Yohanes ingin agar bangsanya tidak hanya berhenti melakukan dosa. Ia tidak mau Israel menangisi dan menyesali dosa-dosanya atau mengubah tingkah laku mereka secara lahiriah saja. Melainkan, berani mengambil keputusan radikal untuk membiarkan diri dikuasai bukan oleh ambisinya melainkan oleh Roh Allah! Pertobatan itu harus tulen dan menyeluruh, bukan lahiriah saja. Dimintanya, tanpa kecuali supaya seluruh orang bertobat. Bukan hanya yang digolongkan sebagai pendosa saja (pezinah, pembunuh, pencuri dan lainnya). Ia menuntut pertobatan juga kepada yang merasa dirinya sudah saleh dan tidak lagi membutuhkan pertobatan.

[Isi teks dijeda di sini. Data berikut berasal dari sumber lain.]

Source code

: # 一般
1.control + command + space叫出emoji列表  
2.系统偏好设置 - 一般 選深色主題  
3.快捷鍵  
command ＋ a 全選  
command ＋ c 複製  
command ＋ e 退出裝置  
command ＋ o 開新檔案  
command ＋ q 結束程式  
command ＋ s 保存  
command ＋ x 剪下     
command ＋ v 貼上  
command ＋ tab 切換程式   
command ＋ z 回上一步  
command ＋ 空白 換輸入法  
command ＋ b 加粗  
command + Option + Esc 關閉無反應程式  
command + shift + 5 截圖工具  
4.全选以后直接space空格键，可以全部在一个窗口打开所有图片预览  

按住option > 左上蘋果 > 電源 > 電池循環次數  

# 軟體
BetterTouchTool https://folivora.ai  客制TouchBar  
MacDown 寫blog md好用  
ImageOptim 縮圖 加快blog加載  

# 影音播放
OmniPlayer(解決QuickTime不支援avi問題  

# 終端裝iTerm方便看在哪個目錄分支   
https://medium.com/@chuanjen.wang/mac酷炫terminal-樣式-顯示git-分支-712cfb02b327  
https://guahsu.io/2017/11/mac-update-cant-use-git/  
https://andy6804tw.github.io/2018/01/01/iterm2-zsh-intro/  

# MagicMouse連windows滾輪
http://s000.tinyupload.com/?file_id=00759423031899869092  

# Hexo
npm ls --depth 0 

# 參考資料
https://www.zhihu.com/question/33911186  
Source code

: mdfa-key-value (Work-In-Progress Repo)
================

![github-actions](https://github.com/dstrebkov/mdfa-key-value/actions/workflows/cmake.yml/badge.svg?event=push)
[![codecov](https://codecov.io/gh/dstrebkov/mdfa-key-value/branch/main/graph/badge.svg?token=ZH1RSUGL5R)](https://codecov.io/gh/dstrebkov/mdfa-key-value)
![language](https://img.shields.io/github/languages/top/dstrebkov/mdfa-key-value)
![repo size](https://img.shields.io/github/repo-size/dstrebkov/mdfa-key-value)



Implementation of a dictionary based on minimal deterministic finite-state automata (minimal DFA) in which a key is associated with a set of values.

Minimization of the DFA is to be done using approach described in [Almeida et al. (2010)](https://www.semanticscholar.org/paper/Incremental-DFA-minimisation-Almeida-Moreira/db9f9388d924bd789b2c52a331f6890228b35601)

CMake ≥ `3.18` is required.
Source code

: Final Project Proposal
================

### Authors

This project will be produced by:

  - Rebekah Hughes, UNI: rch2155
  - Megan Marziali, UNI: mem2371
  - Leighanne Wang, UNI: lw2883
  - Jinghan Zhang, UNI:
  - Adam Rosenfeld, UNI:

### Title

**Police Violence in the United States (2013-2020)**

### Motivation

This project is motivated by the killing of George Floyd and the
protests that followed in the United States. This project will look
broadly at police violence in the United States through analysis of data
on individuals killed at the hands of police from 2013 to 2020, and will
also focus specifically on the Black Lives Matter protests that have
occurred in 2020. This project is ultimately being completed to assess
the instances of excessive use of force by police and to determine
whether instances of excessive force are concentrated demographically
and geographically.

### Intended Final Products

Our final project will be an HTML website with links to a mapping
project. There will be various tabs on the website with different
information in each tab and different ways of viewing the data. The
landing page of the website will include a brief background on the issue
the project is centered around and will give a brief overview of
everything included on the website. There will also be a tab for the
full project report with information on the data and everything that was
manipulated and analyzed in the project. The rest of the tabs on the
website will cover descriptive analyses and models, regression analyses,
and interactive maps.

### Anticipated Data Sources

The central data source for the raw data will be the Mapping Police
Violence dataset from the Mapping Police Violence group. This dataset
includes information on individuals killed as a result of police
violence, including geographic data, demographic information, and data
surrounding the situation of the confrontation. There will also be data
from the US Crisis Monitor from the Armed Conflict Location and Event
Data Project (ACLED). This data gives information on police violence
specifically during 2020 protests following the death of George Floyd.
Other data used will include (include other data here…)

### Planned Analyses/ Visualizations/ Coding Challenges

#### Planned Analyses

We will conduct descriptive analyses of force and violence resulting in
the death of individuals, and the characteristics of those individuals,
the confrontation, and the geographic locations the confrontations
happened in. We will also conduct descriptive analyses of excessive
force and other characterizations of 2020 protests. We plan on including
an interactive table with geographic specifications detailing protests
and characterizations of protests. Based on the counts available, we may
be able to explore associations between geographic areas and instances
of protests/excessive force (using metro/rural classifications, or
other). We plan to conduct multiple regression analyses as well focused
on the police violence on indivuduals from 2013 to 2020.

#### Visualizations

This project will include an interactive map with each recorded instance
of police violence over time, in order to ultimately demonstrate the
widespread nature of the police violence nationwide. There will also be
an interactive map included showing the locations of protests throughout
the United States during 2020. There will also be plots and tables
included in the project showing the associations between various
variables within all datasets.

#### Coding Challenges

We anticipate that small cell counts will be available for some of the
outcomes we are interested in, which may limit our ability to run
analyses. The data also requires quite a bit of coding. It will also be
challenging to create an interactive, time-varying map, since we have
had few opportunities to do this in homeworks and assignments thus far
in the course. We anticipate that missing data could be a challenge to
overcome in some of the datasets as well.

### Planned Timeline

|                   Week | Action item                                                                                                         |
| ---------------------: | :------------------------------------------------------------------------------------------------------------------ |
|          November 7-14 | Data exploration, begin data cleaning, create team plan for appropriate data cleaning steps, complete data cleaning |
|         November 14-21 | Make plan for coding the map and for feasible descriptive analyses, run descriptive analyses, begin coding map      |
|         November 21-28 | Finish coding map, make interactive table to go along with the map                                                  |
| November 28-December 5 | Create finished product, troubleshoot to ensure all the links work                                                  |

Yohanes menyakini bahwa mereka yang menerima tobat akan dijadikan sebuah jemaat baru yang siap menyambut keselamatan yang sebentar lagi akan datang, dan tentu saja mereka akan mengalami damai sejahtera. Pertobatan (metanoia) adalah karunia Allah. Anda dan saya bertobat jelas  ada yang menggerakkan, kita percaya itulah kuasa Allah melalui Roh Kudus. Meskipun demikian tidak berarti meniadakan tanggungjawab kita untuk merespons karunia tersebut. Kewajiban manusialah untuk menyambut kasih Allah itu dengan membiarkan hati kita dikuasai oleh Allah. Jadi jelaslah bahwa seseorang yang menyatakan dirinya bertobat ia tidak pasif, melainkan proaktif menyambut karunia Allah itu.

Kembali ke padang gurun. Setelah Israel keluar dari perbudakan di tanah Mesir, mereka harus menempuh ribuan mil dan dalam kurun waktu puluhan tahun, terkadang berputar-putar untuk sampai tiba di negeri perjanjian. Ketika manusia bertobat, Allah mengampuni dosa-dosanya bukan berarti selesai dan langsung tiba di negeri perjanjian. Yohanes memberitakan pentingnya bertobat agar terhindar dari murka Allah. Namun, bukan berarti sudah selesai. Tidak! Manusia yang bertobat masih harus melewati pergumulan "gurun dunia", maka pentingnya di sini suara "padang gurun" itu. Dulu, Israel di pandu oleh tiang awan dan tiang api agar tidak hangus terbakar matahari dan mati kedinginan serta mereka tahu arah yang harus ditempuh untuk sampai di negeri perjanjian itu. Kini, Yohanes mengarahkan manusia yang sudah bertobat itu bukan kepada dirinya. Melainkan kepada Mesias yang sesungguhnya yakni, Yesus Kristus!

Yohanes menyerukan pertobatan. Dan orang yang bertobat itu adalah mereka yang hatinya terbuka untuk dipimpin dan dikendalikan oleh Allah, bukan oleh kemauan dan ambisi nafsunya. Dan secara gamlang Yohanes menunjukkan bahwa yang harus diikuti adalah Mesias itu. Ditambah pula dalam peristiwa baptisan Yesus oleh Yohanes ada suara langit berseru, "Engkaulah Anak-Ku yang Kukasihi, kepadamulah Aku berkenan." (Markus 1:11). Jadi, siapa yang dapat memandu kita untuk melakukan hidup pertobatan dengan benar dan agar sampai di negeri perjanjian yang sesungguhnya itu. Tidak lain dialah Mesias itu. Dialah Sang Firman yang telah menjadi manusia!